Hard Light—It’s Easy! with Michael Corsentino
The moment you realize you can customize the quality of the light you’re creating to fit the images you’re capturing is the moment you realize there is no one-size-fits-all lighting. With artificial light, we attempt to recreate light that occurs in nature. Absent that, lighting looks unnatural and in this photographer’s humble opinion ends up doing more harm than good. It ends up being a distraction rather than a supporting element.
In nature, we have soft light, hard light, and everything in between, all falling under the umbrella of “quality of light.” Specifically, this term refers to the level of specularity (contrast) or lack thereof. Hard light and soft light can each be replicated using artificial light with a combination of strobe, lighting modifiers, and the distance these are placed at relative to the subject being photographed. A feature covering the elements of hard light and how to create it seemed like a natural follow-up to last month’s article on soft light, as they’re opposite sides of the same coin.
Last month, we learned that soft light is defined by the gradual transition between shadows and highlights. The opposite is true of hard light. Here, transitions between shadows and highlights are rapid. This results in crisp edges, deep shadows, and a harder, edgier-looking light than with soft light. Each style of lighting has its place. Soft light, as its name implies, is very soft and pleasing. Hard light, on the other hand, is the opposite. It’s a style well suited for a multitude of applications, from band promo images, to sports, to fashion, to seniors wanting that “cool” look. Basically, for any images where you want that cool, badass, edgy look, hard light is the way to go. This is why it’s one of my favorite kinds of light to work with.

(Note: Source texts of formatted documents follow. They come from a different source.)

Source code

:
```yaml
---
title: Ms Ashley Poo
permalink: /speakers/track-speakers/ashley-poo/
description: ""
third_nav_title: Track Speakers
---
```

Creating hard light with strobe is governed by three factors. Let’s look at each of these individually.
Light Modifier Size
The first and most critical piece of the quality-of-light puzzle is the size of the light modifier used. With soft light, large modifiers are the order of the day. Hard light, naturally, uses the exact opposite. The basic rule of thumb is that the smaller the light source, the harder the resulting quality of light. So it follows that for the best results creating hard light, you’ll want to employ a small light modifier. This can be a beauty dish, a small reflector, a soft box or an octabank—whichever modifier you choose, make it small for optimal results. You can easily control the degree of light hardness by using one or more layers of diffusion fabric if desired. Softboxes and octabanks typically have a removable inner baffle and outer diffusion fabrics, providing a ton of options from super-hard light (totally bare), to slightly reduced (with the interior baffle), to an even-further-lessened effect with the exterior diffusion or both fabrics in place.

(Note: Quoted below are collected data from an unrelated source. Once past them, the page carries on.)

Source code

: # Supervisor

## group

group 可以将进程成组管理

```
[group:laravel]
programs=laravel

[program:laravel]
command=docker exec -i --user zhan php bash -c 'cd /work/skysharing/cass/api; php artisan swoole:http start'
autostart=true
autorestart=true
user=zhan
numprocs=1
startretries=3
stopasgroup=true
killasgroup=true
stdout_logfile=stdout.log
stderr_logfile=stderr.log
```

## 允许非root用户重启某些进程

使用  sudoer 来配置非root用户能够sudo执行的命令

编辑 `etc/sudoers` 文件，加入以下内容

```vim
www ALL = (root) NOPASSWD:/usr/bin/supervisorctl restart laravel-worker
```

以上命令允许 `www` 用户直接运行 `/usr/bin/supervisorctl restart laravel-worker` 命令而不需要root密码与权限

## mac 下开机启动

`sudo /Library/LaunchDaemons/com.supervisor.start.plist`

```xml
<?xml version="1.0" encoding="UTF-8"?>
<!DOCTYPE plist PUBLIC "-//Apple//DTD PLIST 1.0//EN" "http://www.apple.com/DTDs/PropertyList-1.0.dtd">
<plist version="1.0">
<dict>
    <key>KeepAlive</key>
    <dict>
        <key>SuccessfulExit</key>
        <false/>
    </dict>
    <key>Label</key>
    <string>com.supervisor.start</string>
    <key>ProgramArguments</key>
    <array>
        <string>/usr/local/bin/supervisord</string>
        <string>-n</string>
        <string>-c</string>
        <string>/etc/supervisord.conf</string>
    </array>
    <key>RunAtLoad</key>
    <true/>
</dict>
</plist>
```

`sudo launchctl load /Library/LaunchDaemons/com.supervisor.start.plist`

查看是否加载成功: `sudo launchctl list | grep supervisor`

Light Modifier Interior Finish
In addition to size, the interior finish of the modifier plays an important role in the specularity created by the lighting. For the hardest light, use a modifier with a silver interior, as it boosts contrast, maximizes light output, and creates the crispest edges. If you desire light that is slightly softer, then a modifier with a white interior can be substituted. Experiment and have fun creating different degrees of hard light with various modifiers and their add-ons—there are myriad options across the hard-light spectrum.
The shape and depth of the modifier also contributes to the quality of light and the speed at which the light falls off the initial circle once it leaves the modifier. Deeper, conical, parabolic-shaped modifiers deliver increased contrast, heightened light fall, and dramatic results.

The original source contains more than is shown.